## What to produce
Gather all lines in the records below that include the word "personal".

## Data records
=== Section Start ===
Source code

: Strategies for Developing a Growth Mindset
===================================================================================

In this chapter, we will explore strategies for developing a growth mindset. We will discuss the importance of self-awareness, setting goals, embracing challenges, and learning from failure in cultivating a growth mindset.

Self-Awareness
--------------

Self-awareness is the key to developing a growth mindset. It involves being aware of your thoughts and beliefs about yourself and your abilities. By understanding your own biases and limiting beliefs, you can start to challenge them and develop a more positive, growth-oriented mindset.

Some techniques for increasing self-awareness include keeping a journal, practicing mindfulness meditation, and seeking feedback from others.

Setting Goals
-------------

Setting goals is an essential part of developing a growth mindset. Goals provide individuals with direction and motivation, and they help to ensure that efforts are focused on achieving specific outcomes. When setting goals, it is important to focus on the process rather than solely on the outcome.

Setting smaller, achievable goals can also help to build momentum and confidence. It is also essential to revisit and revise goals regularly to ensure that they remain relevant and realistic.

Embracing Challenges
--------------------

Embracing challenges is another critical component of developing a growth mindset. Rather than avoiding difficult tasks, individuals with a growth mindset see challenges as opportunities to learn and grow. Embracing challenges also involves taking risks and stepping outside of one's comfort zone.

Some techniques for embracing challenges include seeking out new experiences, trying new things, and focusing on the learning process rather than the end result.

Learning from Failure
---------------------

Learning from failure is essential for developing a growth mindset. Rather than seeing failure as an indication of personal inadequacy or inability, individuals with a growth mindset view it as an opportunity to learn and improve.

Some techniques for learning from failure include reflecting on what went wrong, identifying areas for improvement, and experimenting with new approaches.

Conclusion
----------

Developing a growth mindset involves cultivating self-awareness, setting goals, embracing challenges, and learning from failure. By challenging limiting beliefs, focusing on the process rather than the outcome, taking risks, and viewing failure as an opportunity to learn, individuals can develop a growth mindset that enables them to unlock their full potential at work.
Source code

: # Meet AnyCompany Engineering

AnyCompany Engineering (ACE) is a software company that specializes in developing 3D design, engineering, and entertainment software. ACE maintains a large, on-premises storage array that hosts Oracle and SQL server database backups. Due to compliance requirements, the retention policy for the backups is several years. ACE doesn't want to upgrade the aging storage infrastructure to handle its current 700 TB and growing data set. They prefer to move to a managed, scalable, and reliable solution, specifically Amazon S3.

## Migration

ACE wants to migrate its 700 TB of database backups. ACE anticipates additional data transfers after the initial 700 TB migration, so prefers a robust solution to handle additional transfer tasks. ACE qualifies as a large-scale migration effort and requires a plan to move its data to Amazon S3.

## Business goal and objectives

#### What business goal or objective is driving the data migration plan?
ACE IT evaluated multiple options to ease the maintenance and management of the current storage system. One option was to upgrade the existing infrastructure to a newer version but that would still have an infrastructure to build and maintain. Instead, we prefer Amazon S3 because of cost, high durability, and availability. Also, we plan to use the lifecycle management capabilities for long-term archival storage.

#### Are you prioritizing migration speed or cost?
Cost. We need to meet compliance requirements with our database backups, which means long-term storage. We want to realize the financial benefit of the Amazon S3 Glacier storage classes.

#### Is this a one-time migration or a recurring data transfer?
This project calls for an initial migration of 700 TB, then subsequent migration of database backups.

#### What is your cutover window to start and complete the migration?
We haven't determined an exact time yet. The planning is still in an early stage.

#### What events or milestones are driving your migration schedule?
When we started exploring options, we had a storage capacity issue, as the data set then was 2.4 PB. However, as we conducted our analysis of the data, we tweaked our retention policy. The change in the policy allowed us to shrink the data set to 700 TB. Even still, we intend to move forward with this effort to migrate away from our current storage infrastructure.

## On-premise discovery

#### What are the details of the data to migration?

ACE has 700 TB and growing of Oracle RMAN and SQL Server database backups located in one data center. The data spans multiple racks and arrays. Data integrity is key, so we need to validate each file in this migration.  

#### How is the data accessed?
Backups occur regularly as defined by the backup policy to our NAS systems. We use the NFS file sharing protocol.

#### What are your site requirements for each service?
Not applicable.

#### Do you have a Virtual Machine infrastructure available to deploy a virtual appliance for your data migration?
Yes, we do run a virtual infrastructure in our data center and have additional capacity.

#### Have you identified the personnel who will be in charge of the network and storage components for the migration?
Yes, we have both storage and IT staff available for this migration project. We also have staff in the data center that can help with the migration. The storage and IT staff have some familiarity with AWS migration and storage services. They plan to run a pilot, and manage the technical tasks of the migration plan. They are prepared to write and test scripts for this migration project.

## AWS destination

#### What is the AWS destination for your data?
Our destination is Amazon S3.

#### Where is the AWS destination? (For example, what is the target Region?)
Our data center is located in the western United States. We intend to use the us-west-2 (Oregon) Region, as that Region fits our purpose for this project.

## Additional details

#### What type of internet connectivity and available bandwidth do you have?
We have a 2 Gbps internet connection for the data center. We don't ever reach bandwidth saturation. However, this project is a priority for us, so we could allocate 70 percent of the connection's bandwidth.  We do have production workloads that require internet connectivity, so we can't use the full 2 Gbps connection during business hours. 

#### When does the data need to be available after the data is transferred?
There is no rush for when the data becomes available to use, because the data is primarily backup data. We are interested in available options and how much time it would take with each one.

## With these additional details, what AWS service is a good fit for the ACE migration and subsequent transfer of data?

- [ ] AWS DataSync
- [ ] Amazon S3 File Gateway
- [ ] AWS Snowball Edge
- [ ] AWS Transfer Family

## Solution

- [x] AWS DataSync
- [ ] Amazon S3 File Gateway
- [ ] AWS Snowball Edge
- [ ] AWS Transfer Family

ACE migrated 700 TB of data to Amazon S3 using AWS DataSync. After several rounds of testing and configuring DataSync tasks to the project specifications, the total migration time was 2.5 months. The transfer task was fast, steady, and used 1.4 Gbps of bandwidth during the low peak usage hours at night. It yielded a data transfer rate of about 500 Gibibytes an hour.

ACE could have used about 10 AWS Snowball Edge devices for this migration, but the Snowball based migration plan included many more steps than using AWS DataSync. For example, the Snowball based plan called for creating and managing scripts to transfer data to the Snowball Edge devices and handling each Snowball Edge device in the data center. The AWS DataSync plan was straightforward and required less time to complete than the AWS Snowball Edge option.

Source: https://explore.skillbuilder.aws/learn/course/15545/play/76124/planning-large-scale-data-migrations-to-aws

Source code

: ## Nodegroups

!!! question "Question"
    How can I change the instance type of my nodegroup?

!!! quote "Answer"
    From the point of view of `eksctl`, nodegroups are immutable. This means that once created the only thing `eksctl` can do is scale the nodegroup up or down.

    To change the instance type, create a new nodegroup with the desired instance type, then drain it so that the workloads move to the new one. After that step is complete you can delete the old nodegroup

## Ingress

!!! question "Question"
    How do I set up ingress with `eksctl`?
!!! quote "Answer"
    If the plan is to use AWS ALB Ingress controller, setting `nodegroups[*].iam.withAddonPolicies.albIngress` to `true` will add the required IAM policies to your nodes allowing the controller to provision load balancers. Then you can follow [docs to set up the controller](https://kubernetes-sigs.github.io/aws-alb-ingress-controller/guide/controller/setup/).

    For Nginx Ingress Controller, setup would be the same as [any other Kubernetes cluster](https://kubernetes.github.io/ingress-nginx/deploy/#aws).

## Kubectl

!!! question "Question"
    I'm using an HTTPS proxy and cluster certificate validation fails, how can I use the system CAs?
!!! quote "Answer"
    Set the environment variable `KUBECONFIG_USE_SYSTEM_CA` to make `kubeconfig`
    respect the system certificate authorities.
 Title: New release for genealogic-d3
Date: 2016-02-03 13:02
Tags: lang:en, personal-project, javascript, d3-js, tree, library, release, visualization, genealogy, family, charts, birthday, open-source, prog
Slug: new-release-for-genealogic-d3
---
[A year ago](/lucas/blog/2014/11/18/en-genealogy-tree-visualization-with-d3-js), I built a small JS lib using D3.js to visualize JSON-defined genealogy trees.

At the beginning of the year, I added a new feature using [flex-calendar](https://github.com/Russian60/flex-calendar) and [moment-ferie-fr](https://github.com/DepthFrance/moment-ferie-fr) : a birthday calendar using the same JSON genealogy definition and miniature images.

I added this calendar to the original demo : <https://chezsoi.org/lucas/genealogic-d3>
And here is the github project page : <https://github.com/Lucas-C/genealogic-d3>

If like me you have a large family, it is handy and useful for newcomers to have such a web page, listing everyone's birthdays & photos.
=== Section End ===
## Worked solution
Learning from failure is essential for developing a growth mindset. Rather than seeing failure as an indication of personal inadequacy or inability, individuals with a growth mindset view it as an opportunity to learn and improve.
Tags: lang:en, personal-project, javascript, d3-js, tree, library, release, visualization, genealogy, family, charts, birthday, open-source, prog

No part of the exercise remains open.